Bug 1638563 - Updates often not found on first click of 'refresh' button (openQA testing)
Summary: Updates often not found on first click of 'refresh' button (openQA testing)
Status: CLOSED ERRATA
Alias: None
Product: Fedora
Classification: Fedora
Component: gnome-software   
(Show other bugs)
Version: 28
Hardware: x86_64
OS: Linux
unspecified
high
Target Milestone: ---
Assignee: Richard Hughes
QA Contact: Fedora Extras Quality Assurance
URL:
Whiteboard:
Keywords:
Depends On:
Blocks:
TreeView+ depends on / blocked
 
Reported: 2018-10-11 22:29 UTC by Adam Williamson
Modified: 2018-11-03 02:56 UTC (History)
2 users (show)

Fixed In Version: gnome-software-3.28.2-4.fc28 gnome-software-3.28.2-4.fc27
Doc Type: If docs needed, set a value
Doc Text:
Story Points: ---
Clone Of:
Environment:
Last Closed: 2018-10-20 23:51:34 UTC
Type: Bug
Regression: ---
Mount Type: ---
Documentation: ---
CRM:
Verified Versions:
Category: ---
oVirt Team: ---
RHEL 7.3 requirements from Atomic Host:
Cloudforms Team: ---


Attachments (Terms of Use)
the diff showing the debug statements I added to gnome-software for testing (2.74 KB, patch)
2018-10-11 22:29 UTC, Adam Williamson
no flags Details | Diff
the verbose output from gnome-software, with my added debug statements (1.11 MB, text/plain)
2018-10-11 22:44 UTC, Adam Williamson
no flags Details
PackageKit log messages from the run (277.67 KB, text/plain)
2018-10-11 22:44 UTC, Adam Williamson
no flags Details

Description Adam Williamson 2018-10-11 22:29:02 UTC
In openQA, there is a test which tries to check GNOME Software can correctly find and install updates (not upgrades), with whatever packages are in the update being tested. Note the test is *not* checking that GNOME Software can install the *update under test itself*, but that *with that update installed*, GNOME Software can still find and install a 'dummy' update. The test does this:

1) Boot a clean disk image of the release under test (created by virt-manager)
2) Log in as a user account created as part of the install
3) Run through the user-mode gnome-initial-setup that appears on this first login
4) From the clean desktop, switch to a VT, log in as root
5) Fiddle with the repo definitions a bit (switch from metalink to mirrorlist)
5) Install Bodhi CLI client, download the packages from the update to a scratch directory, create a local repo for the directory
6) Run 'dnf -y update'
7) Reboot
8) Log into the desktop again
9) Switch to a VT, log in as root
10) With dnf, remove python3-kickstart, if it is installed
11) With dnf, install a dummy python3-kickstart-1.1 package from a special side repo
12) Switch back to the desktop
13) Run gnome-software, go to the Updates pane
14) Click the 'refresh' button

At this point, what the test expects to happen is: gnome-software should notice that an update is available for python3-kickstart (as we know for sure the distro will contain a higher-versioned python3-kickstart package) and show that an update is available for install. At which point the test clicks the 'apply' button and carries on from there.

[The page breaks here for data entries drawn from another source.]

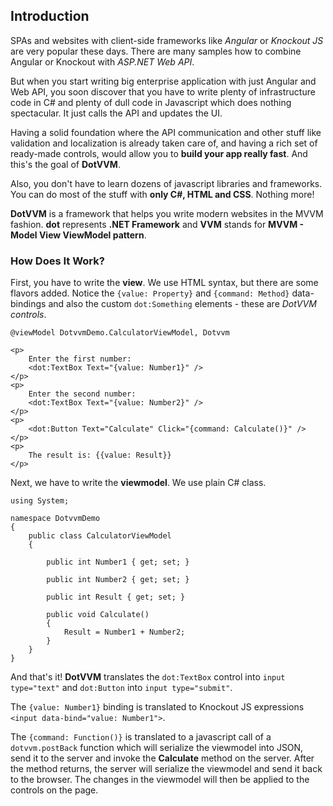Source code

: ## Introduction

SPAs and websites with client-side frameworks like _Angular_ or _Knockout JS_ are very popular these days.
There are many samples how to combine Angular or Knockout with _ASP.NET Web API_. 


But when you start writing big enterprise application with just Angular and Web API, you soon discover that 
you have to write plenty of infrastructure code in C# and plenty of dull code in Javascript which does 
nothing spectacular. It just calls the API and updates the UI.


Having a solid foundation where the API communication and other stuff like validation and localization is already taken care of,
and having a rich set of ready-made controls, would allow you to **build your app really fast**. And this's the goal of **DotVVM**.


Also, you don't have to learn dozens of javascript libraries and frameworks. You can do most of the stuff with
**only C#, HTML and CSS**. Nothing more!


**DotVVM** is a framework that helps you write modern websites in the MVVM fashion.
**dot** represents **.NET Framework** and **VVM** stands for **MVVM - Model View ViewModel pattern**.



### How Does It Work?

First, you have to write the **view**. We use HTML syntax, but there are some flavors added.
Notice the `{value: Property}` and `{command: Method}` data-bindings and also the custom `dot:Something` elements - these are 
_DotVVM controls_.

```DOTHTML
@viewModel DotvvmDemo.CalculatorViewModel, Dotvvm
    
<p>
    Enter the first number: 
    <dot:TextBox Text="{value: Number1}" />
</p>
<p>
    Enter the second number: 
    <dot:TextBox Text="{value: Number2}" />
</p>
<p>
    <dot:Button Text="Calculate" Click="{command: Calculate()}" />
</p>
<p>
    The result is: {{value: Result}}
</p>
```

Next, we have to write the **viewmodel**. We use plain C# class.

```CSHARP
using System;
    
namespace DotvvmDemo 
{
    public class CalculatorViewModel 
    {
            
        public int Number1 { get; set; }
            
        public int Number2 { get; set; }
            
        public int Result { get; set; }
            
        public void Calculate() 
        {
            Result = Number1 + Number2;
        }
    }
}
```

And that's it! **DotVVM** translates the `dot:TextBox` control into `input type="text"` and `dot:Button` into `input type="submit"`.


The `{value: Number1}` binding is translated to Knockout JS expressions `<input data-bind="value: Number1">`.


The `{command: Function()}` is translated to a javascript call of a `dotvvm.postBack` function which will serialize the viewmodel into JSON,
send it to the server and invoke the **Calculate** method on the server. After the method returns, the server will serialize the viewmodel and
send it back to the browser. The changes in the viewmodel will then be applied to the controls on the page.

However, many times when this test runs on F27 and F28, that is not what happens. Instead, after 14), gnome-software thinks for a bit and then shows the "Software is up to date" screen. i.e. it does *not* think an update is available.

If I add a workaround to the test which makes it retry when this happens - spot the 'Software is up to date' screen, and click the 'refresh' button again - then it seems to always work on the *second* try. The update is found and the test proceeds.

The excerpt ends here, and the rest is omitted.